══ Dataset content ══

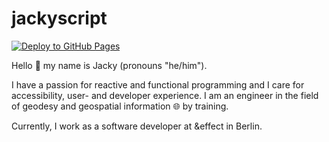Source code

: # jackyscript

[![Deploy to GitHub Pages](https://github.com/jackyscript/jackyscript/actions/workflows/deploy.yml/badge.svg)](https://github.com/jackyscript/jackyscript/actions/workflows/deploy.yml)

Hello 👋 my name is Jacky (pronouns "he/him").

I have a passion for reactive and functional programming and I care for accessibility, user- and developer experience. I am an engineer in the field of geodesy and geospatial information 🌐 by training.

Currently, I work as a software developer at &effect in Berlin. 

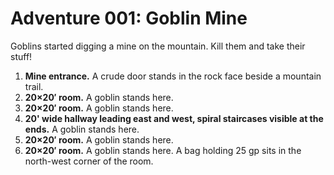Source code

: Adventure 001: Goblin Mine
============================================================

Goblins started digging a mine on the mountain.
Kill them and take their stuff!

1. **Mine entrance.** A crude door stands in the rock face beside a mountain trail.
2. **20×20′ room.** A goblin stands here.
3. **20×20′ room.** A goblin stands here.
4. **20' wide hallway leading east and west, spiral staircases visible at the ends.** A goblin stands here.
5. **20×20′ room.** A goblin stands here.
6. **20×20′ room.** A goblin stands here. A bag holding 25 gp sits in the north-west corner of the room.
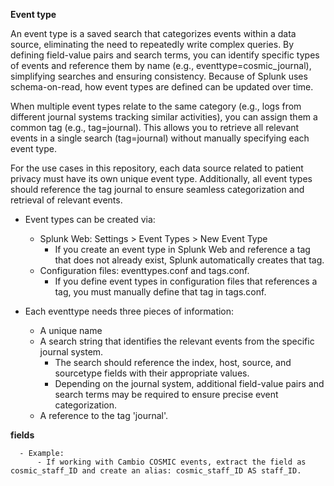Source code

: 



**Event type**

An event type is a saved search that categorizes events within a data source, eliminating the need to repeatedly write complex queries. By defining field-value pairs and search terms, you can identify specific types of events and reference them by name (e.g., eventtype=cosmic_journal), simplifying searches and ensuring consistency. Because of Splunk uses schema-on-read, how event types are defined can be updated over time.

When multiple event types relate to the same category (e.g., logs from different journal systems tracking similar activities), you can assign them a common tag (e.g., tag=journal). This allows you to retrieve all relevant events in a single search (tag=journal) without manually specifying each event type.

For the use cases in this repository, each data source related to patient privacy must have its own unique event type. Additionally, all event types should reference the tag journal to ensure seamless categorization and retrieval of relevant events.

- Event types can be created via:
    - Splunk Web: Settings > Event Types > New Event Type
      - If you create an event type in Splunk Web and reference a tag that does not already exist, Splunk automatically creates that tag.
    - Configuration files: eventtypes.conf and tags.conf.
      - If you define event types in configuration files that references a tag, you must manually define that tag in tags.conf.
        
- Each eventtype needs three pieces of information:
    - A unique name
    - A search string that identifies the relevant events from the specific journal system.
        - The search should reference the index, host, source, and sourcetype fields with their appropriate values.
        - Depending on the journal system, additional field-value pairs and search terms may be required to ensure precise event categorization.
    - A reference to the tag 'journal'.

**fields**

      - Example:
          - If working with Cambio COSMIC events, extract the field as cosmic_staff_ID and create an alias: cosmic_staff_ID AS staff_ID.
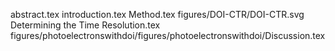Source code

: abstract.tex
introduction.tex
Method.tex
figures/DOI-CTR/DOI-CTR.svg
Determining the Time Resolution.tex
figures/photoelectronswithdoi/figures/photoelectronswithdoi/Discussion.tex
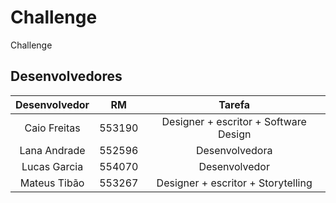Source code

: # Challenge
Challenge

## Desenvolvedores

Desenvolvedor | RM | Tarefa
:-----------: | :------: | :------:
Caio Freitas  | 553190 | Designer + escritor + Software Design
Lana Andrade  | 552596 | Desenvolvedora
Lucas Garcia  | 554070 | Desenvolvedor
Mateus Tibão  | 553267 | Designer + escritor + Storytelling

═══

### Problem description
Could you print the listing above word for word, without its pictures?

### Finished task
Source code

: # jackyscript

[![Deploy to GitHub Pages](https://github.com/jackyscript/jackyscript/actions/workflows/deploy.yml/badge.svg)](https://github.com/jackyscript/jackyscript/actions/workflows/deploy.yml)

Hello 👋 my name is Jacky (pronouns "he/him").

I have a passion for reactive and functional programming and I care for accessibility, user- and developer experience. I am an engineer in the field of geodesy and geospatial information 🌐 by training.

Currently, I work as a software developer at &effect in Berlin. 

Source code

: Adventure 001: Goblin Mine
============================================================

Goblins started digging a mine on the mountain.
Kill them and take their stuff!

1. **Mine entrance.** A crude door stands in the rock face beside a mountain trail.
2. **20×20′ room.** A goblin stands here.
3. **20×20′ room.** A goblin stands here.
4. **20' wide hallway leading east and west, spiral staircases visible at the ends.** A goblin stands here.
5. **20×20′ room.** A goblin stands here.
6. **20×20′ room.** A goblin stands here. A bag holding 25 gp sits in the north-west corner of the room.
Source code

: 



**Event type**

An event type is a saved search that categorizes events within a data source, eliminating the need to repeatedly write complex queries. By defining field-value pairs and search terms, you can identify specific types of events and reference them by name (e.g., eventtype=cosmic_journal), simplifying searches and ensuring consistency. Because of Splunk uses schema-on-read, how event types are defined can be updated over time.

When multiple event types relate to the same category (e.g., logs from different journal systems tracking similar activities), you can assign them a common tag (e.g., tag=journal). This allows you to retrieve all relevant events in a single search (tag=journal) without manually specifying each event type.

For the use cases in this repository, each data source related to patient privacy must have its own unique event type. Additionally, all event types should reference the tag journal to ensure seamless categorization and retrieval of relevant events.

- Event types can be created via:
    - Splunk Web: Settings > Event Types > New Event Type
      - If you create an event type in Splunk Web and reference a tag that does not already exist, Splunk automatically creates that tag.
    - Configuration files: eventtypes.conf and tags.conf.
      - If you define event types in configuration files that references a tag, you must manually define that tag in tags.conf.
        
- Each eventtype needs three pieces of information:
    - A unique name
    - A search string that identifies the relevant events from the specific journal system.
        - The search should reference the index, host, source, and sourcetype fields with their appropriate values.
        - Depending on the journal system, additional field-value pairs and search terms may be required to ensure precise event categorization.
    - A reference to the tag 'journal'.

**fields**

      - Example:
          - If working with Cambio COSMIC events, extract the field as cosmic_staff_ID and create an alias: cosmic_staff_ID AS staff_ID.
Source code

: abstract.tex
introduction.tex
Method.tex
figures/DOI-CTR/DOI-CTR.svg
Determining the Time Resolution.tex
figures/photoelectronswithdoi/figures/photoelectronswithdoi/Discussion.tex
Source code

: # Challenge
Challenge

## Desenvolvedores

Desenvolvedor | RM | Tarefa
:-----------: | :------: | :------:
Caio Freitas  | 553190 | Designer + escritor + Software Design
Lana Andrade  | 552596 | Desenvolvedora
Lucas Garcia  | 554070 | Desenvolvedor
Mateus Tibão  | 553267 | Designer + escritor + Storytelling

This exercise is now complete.